Floransa kuzey İtalyadaki toscano bölgesinin merkezidir. Ki söylemem lazım, toscano bölgesi dedikleri yer komple muhteşem bi yer. İtalya ayrıca rönesansın doğduğu şehirdir. Bu yüzden müzeye falan girmenize gerek yok, Floransa açık hava müzesi gibi bir yer.
Floransanın bütün meydanlarını tek tek yürüyerek gezdim. Şehirde girmediğim sokak, kaybolmadığım yer kalmadı ama gitmek istediğim yere de hep ulaştım. Şehir merkezi aslında birbirine çok yakın meydanlardan oluştuğu için gezmesi çok kolay. Çok derli toplu bir şehir Floransa. Hani bizim gibi bi meydanı Taksim bi meydanı Kadıköy şeklinde değil.
Şehrin içinden Arno Nehri geçer ve aslında tüm gezilmesi gereken meydanlar nehrin bir yakasında bulunur, karşıya geçmenize pek gerek yoktur.
Şimdi niye allah belanı versin Floransa...
Floransanın en ünlü meydanlarından biri olan Duomo meydanında gotik mimarisinin en allah bence bu dedirten bir katedrali vardır. Santa maria del fiore olarak da bilinir o katedral ve şöyledir;


O solda gördüğünüz kule toplam 414 basamaktır VE BEN ORAYA ÇIKTIM. Çıkmasıyla inmesiyle tam 828. Eğer günün birinde Floransaya giderseniz ve kapalı mekanlardan hoşlanmıyorsanız ki hoşlanıyorsanız da farketmez günün birinde bu şehre giderseniz o daracık merdivenli 414 basamaklı tepesinden bakınca binadan başka bir şeyin görünmediği o kuleye ÇIKMAYIN. Camiye gitmediğim kadar katedral gezdim diye allah belamı verdi işte. 3 gün kendime gelemedim yemin ediyorum. Romatizmalılar gibi böyle ufacık rampaları olan yerlerde bile birilerine tutunma ihtiyacı, merdiven inip çıkamama sorunu. Lanet rezalet o kule tez zamanda yıkılsın.

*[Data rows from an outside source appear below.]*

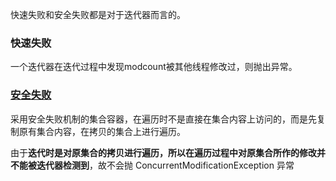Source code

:快速失败和安全失败都是对于迭代器而言的。

### 快速失败

一个迭代器在迭代过程中发现modcount被其他线程修改过，则抛出异常。

### [安全失败](https://juejin.im/post/5be62527f265da617369cdc8)

采用安全失败机制的集合容器，在遍历时不是直接在集合内容上访问的，而是先复制原有集合内容，在拷贝的集合上进行遍历。

由于**迭代时是对原集合的拷贝进行遍历，所以在遍历过程中对原集合所作的修改并不能被迭代器检测到**，故不会抛 ConcurrentModificationException 异常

Doğruya doğru çok güzel şehir. Ama o kule beni öldürdü yemin ediyorum. En kötüsü de Floransa'nın geziceğim ilk şehir olmasıydı. Gittiğim diğer her yerde ağlaya ağlaya yürüdüm resmen.
Floransa'da bir meydan var; Piazza della Signoria. Açık hava müzesidir bu meydan, bir sürü adamın heykelleriyle doludur ki bu heykeller parmak boğumlarına kadar muhteşemlikle yapılmıştır. Meydanda Neptün havuzu ve Neptün heykeli vardır ki efsanedir. İnsanlar kendilerinin 3 katı heykel yapmışlar helal olsun. Burası akşamlar en büyük etkinliklerin olduğu, Uffizi müzesine ve Arno nehrine doğru giden yolda karşınıza çıkacak bir meydandır. Eğer bu meydadaki devasa şehir kapısına arkanızı verir dümdüz yürürseniz chanelden sonra devam eden sokakta ilk sağdan girerseniz Gabriello adında şu dünyada yiyebilceğiniz en güzel lazanyayı yapan yere varırsınız. Öğle akşam gece günde 3 kere gittim orda lazanya yedim bir allah var yani o lazanya tesadüf eseri yapılmış olamaz dedirtiyor insana.
Bir diğer meydanı Piazza della Repubblica'dır ve bu meydan yine devasa kapısının girişinde o renkli atlıkarıncasıyla çok güzeldir. Bana en çok yardımı dokunan meydandır. Zira en yorgun olduğum saniyede bulduğum taksi durağıyla birincidir kalbimde. Heh öyle bi sorun da var. İtalya'da taksileri yoldan çeviremiyosun öyle. Durağına gitmen gerekiyor. Memlekete bak lükse bak sen.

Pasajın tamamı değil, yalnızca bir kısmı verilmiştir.